Former Mountjoy Prison governor John Lonergan has said he accepts responsibility for the day-to-day running of the jail in 2006 when Gary Douch was killed, but he will not accept he was to blame for the shortcomings that significantly contributed to the murder. He also warned that current conditions in the women’s prison on the Mountjoy campus could result in another “tragedy”.
“Prisoners are being doubled up and [there are] up to five in a room in rooms never intended to sleep prisoners and the prison visiting committee report said that only last week,” he said.
“The women’s prison is grossly overcrowded. The reason for that is there’s not adequate accommodation for women. If there’s a tragedy there tomorrow morning, the very same issues would arise [as identified in the Douch report].”
The Irish Prison Service accepted overcrowding was an issue, but said it was in the middle of major holistic reforms to address the imprisonment of women.
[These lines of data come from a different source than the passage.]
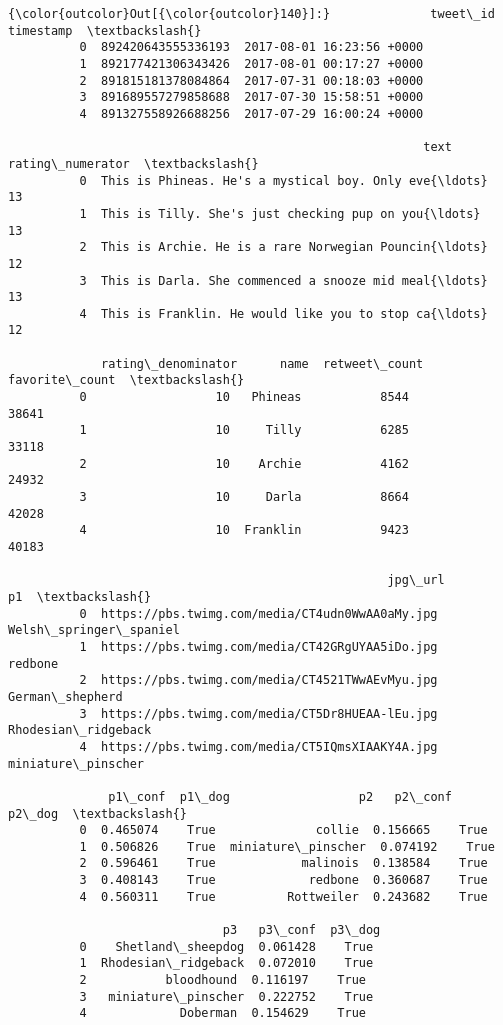 \documentclass[11pt]{article}
\begin{document}
\begin{Verbatim}[commandchars=\\\{\}]
{\color{outcolor}Out[{\color{outcolor}140}]:}              tweet\_id                  timestamp  \textbackslash{}
          0  892420643555336193  2017-08-01 16:23:56 +0000   
          1  892177421306343426  2017-08-01 00:17:27 +0000   
          2  891815181378084864  2017-07-31 00:18:03 +0000   
          3  891689557279858688  2017-07-30 15:58:51 +0000   
          4  891327558926688256  2017-07-29 16:00:24 +0000   
          
                                                          text  rating\_numerator  \textbackslash{}
          0  This is Phineas. He's a mystical boy. Only eve{\ldots}                13   
          1  This is Tilly. She's just checking pup on you{\ldots}                13   
          2  This is Archie. He is a rare Norwegian Pouncin{\ldots}                12   
          3  This is Darla. She commenced a snooze mid meal{\ldots}                13   
          4  This is Franklin. He would like you to stop ca{\ldots}                12   
          
             rating\_denominator      name  retweet\_count  favorite\_count  \textbackslash{}
          0                  10   Phineas           8544           38641   
          1                  10     Tilly           6285           33118   
          2                  10    Archie           4162           24932   
          3                  10     Darla           8664           42028   
          4                  10  Franklin           9423           40183   
          
                                                     jpg\_url                      p1  \textbackslash{}
          0  https://pbs.twimg.com/media/CT4udn0WwAA0aMy.jpg  Welsh\_springer\_spaniel   
          1  https://pbs.twimg.com/media/CT42GRgUYAA5iDo.jpg                 redbone   
          2  https://pbs.twimg.com/media/CT4521TWwAEvMyu.jpg         German\_shepherd   
          3  https://pbs.twimg.com/media/CT5Dr8HUEAA-lEu.jpg     Rhodesian\_ridgeback   
          4  https://pbs.twimg.com/media/CT5IQmsXIAAKY4A.jpg      miniature\_pinscher   
          
              p1\_conf  p1\_dog                  p2   p2\_conf  p2\_dog  \textbackslash{}
          0  0.465074    True              collie  0.156665    True   
          1  0.506826    True  miniature\_pinscher  0.074192    True   
          2  0.596461    True            malinois  0.138584    True   
          3  0.408143    True             redbone  0.360687    True   
          4  0.560311    True          Rottweiler  0.243682    True   
          
                              p3   p3\_conf  p3\_dog  
          0    Shetland\_sheepdog  0.061428    True  
          1  Rhodesian\_ridgeback  0.072010    True  
          2           bloodhound  0.116197    True  
          3   miniature\_pinscher  0.222752    True  
          4             Doberman  0.154629    True  
\end{Verbatim}
            
\end{document}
Lonergan said he was “amazed” that a commission of investigation report published this week into the August 2006 killing of Douch made no mention of culpability on the part of successive governments and ministers for justice.
They had introduced policies that drove the prison population up but neglected to provide sufficient accommodation to house them. There was, however, hands-on interference in other aspects of the prison system aimed at electorally benefiting ministers.
'General elections'
"I remember several times coming up to general elections that a minister would give instruction that the percentage of prisoners on temporary release should be reduced dramatically," he said.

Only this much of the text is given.